日本のアニメに望まれているもの
今回の動漫基地・政府関連者とのやり取りで日本のアニメ事業者に対しての期待は言葉の端々に感じられた。しかしながら、実質上の日本のアニメ放映・上映・販売禁止状態にしてまで自国アニメ産業を育成しようとしているこのような状況の中にあって中国政府としては日本のアニメ産業に対し何を望んでいるのであろうか。
ここ2〜3年の中国アニメ制作の急増振りには目を見張るものがある。これからすると既に制作能力や生産性は十分あると見てよい。しかしながら、これだけの量を生産しながらひとつ中国アニメに欠けるものがあるとしたら、それはストーリーの面白さ、キャラクターの魅力といったいわゆるエンタテイメント性であろう。「中国製のアニメはつまらない」を中国の子どもや学生などがしばしば口にするが、結局ストーリー、キャラクター、演出といったエンタティンメント要素が欠けていることに収斂されるように思える。
ところが、逆にこの部分こそが日本製アニメが面白いと言われる所以そのものなのである。
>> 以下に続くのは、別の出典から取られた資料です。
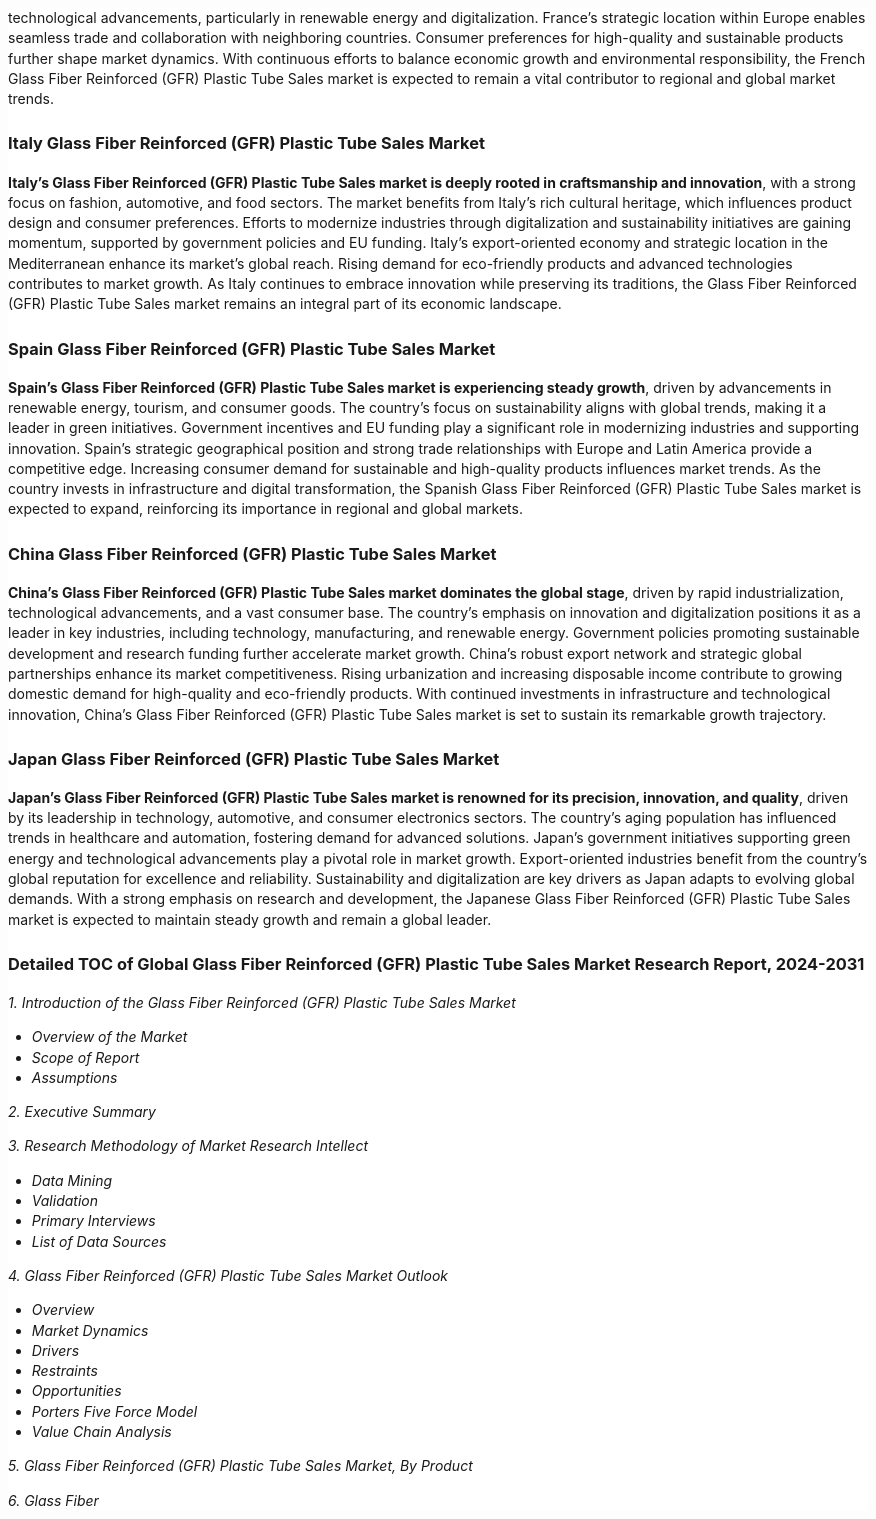 technological advancements, particularly in renewable energy and digitalization. France&rsquo;s strategic location within Europe enables seamless trade and collaboration with neighboring countries. Consumer preferences for high-quality and sustainable products further shape market dynamics. With continuous efforts to balance economic growth and environmental responsibility, the French Glass Fiber Reinforced (GFR) Plastic Tube Sales market is expected to remain a vital contributor to regional and global market trends.</p><h3><strong>Italy Glass Fiber Reinforced (GFR) Plastic Tube Sales Market</strong></h3><p><strong>Italy&rsquo;s Glass Fiber Reinforced (GFR) Plastic Tube Sales market is deeply rooted in craftsmanship and innovation</strong>, with a strong focus on fashion, automotive, and food sectors. The market benefits from Italy&rsquo;s rich cultural heritage, which influences product design and consumer preferences. Efforts to modernize industries through digitalization and sustainability initiatives are gaining momentum, supported by government policies and EU funding. Italy&rsquo;s export-oriented economy and strategic location in the Mediterranean enhance its market&rsquo;s global reach. Rising demand for eco-friendly products and advanced technologies contributes to market growth. As Italy continues to embrace innovation while preserving its traditions, the Glass Fiber Reinforced (GFR) Plastic Tube Sales market remains an integral part of its economic landscape.</p><h3><strong>Spain Glass Fiber Reinforced (GFR) Plastic Tube Sales Market</strong></h3><p><strong>Spain&rsquo;s Glass Fiber Reinforced (GFR) Plastic Tube Sales market is experiencing steady growth</strong>, driven by advancements in renewable energy, tourism, and consumer goods. The country&rsquo;s focus on sustainability aligns with global trends, making it a leader in green initiatives. Government incentives and EU funding play a significant role in modernizing industries and supporting innovation. Spain&rsquo;s strategic geographical position and strong trade relationships with Europe and Latin America provide a competitive edge. Increasing consumer demand for sustainable and high-quality products influences market trends. As the country invests in infrastructure and digital transformation, the Spanish Glass Fiber Reinforced (GFR) Plastic Tube Sales market is expected to expand, reinforcing its importance in regional and global markets.</p><h3><strong>China Glass Fiber Reinforced (GFR) Plastic Tube Sales Market</strong></h3><p><strong>China&rsquo;s Glass Fiber Reinforced (GFR) Plastic Tube Sales market dominates the global stage</strong>, driven by rapid industrialization, technological advancements, and a vast consumer base. The country&rsquo;s emphasis on innovation and digitalization positions it as a leader in key industries, including technology, manufacturing, and renewable energy. Government policies promoting sustainable development and research funding further accelerate market growth. China&rsquo;s robust export network and strategic global partnerships enhance its market competitiveness. Rising urbanization and increasing disposable income contribute to growing domestic demand for high-quality and eco-friendly products. With continued investments in infrastructure and technological innovation, China&rsquo;s Glass Fiber Reinforced (GFR) Plastic Tube Sales market is set to sustain its remarkable growth trajectory.</p><h3><strong>Japan Glass Fiber Reinforced (GFR) Plastic Tube Sales Market</strong></h3><p><strong>Japan&rsquo;s Glass Fiber Reinforced (GFR) Plastic Tube Sales market is renowned for its precision, innovation, and quality</strong>, driven by its leadership in technology, automotive, and consumer electronics sectors. The country&rsquo;s aging population has influenced trends in healthcare and automation, fostering demand for advanced solutions. Japan&rsquo;s government initiatives supporting green energy and technological advancements play a pivotal role in market growth. Export-oriented industries benefit from the country&rsquo;s global reputation for excellence and reliability. Sustainability and digitalization are key drivers as Japan adapts to evolving global demands. With a strong emphasis on research and development, the Japanese Glass Fiber Reinforced (GFR) Plastic Tube Sales market is expected to maintain steady growth and remain a global leader.</p><h3><span class="">Detailed TOC of Global Glass Fiber Reinforced (GFR) Plastic Tube Sales Market Research Report, 2024-2031</span></h3><p><em><span class="font-[700]">1. Introduction of the Glass Fiber Reinforced (GFR) Plastic Tube Sales Market</span></em></p><ul><li><em><span class="">Overview of the Market</span></em></li><li><em><span class="">Scope of Report</span></em></li><li><em><span class="">Assumptions</span></em></li></ul><p><em><span class="font-[700]">2. Executive Summary</span></em></p><p><em><span class="font-[700]">3. Research Methodology of Market Research Intellect</span></em></p><ul><li><em><span class="">Data Mining</span></em></li><li><em><span class="">Validation</span></em></li><li><em><span class="">Primary Interviews</span></em></li><li><em><span class="">List of Data Sources</span></em></li></ul><p><em><span class="font-[700]">4. Glass Fiber Reinforced (GFR) Plastic Tube Sales Market Outlook</span></em></p><ul><li><em><span class="">Overview</span></em></li><li><em><span class="">Market Dynamics</span></em></li><li><em><span class="">Drivers</span></em></li><li><em><span class="">Restraints</span></em></li><li><em><span class="">Opportunities</span></em></li><li><em><span class="">Porters Five Force Model</span></em></li><li><em><span class="">Value Chain Analysis</span></em></li></ul><p><em><span class="font-[700]">5. Glass Fiber Reinforced (GFR) Plastic Tube Sales Market, By Product</span></em></p><p><em><span class="font-[700]">6. Glass Fiber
日本と付き合いのある中国のアニメ業界人はそれがわかっていたが、そして政府関係者もここにきてそれを認めるようになり、それが今回の石景山動漫基地への誘致となったと思われる。
ということで、中国が日本に求めているのはこのエンタティンメント要素がつくられる工程=プリプロ(ストーリー、キャラクターデザイン、絵コンテ)と演出のノウハウであろう。
プリプロと演出はアニメの制作工程で作画と並んで付加価値が高いパートであるが、中国がこの職制において人材を輩出できないのはマンガ産業が存在しないという致命的な理由があるので(というかこれほどのマンガ産業を抱える日本が特殊なのだが)、この部分は当面日本から学ぶのが得策と考えたのであろう。
その意味で中国が日本のアニメ産業とどのように付き合い(日本サイドの利益はともかくとして)何を取り入れるのかが決まりつつあるのではないかと感じた次第である。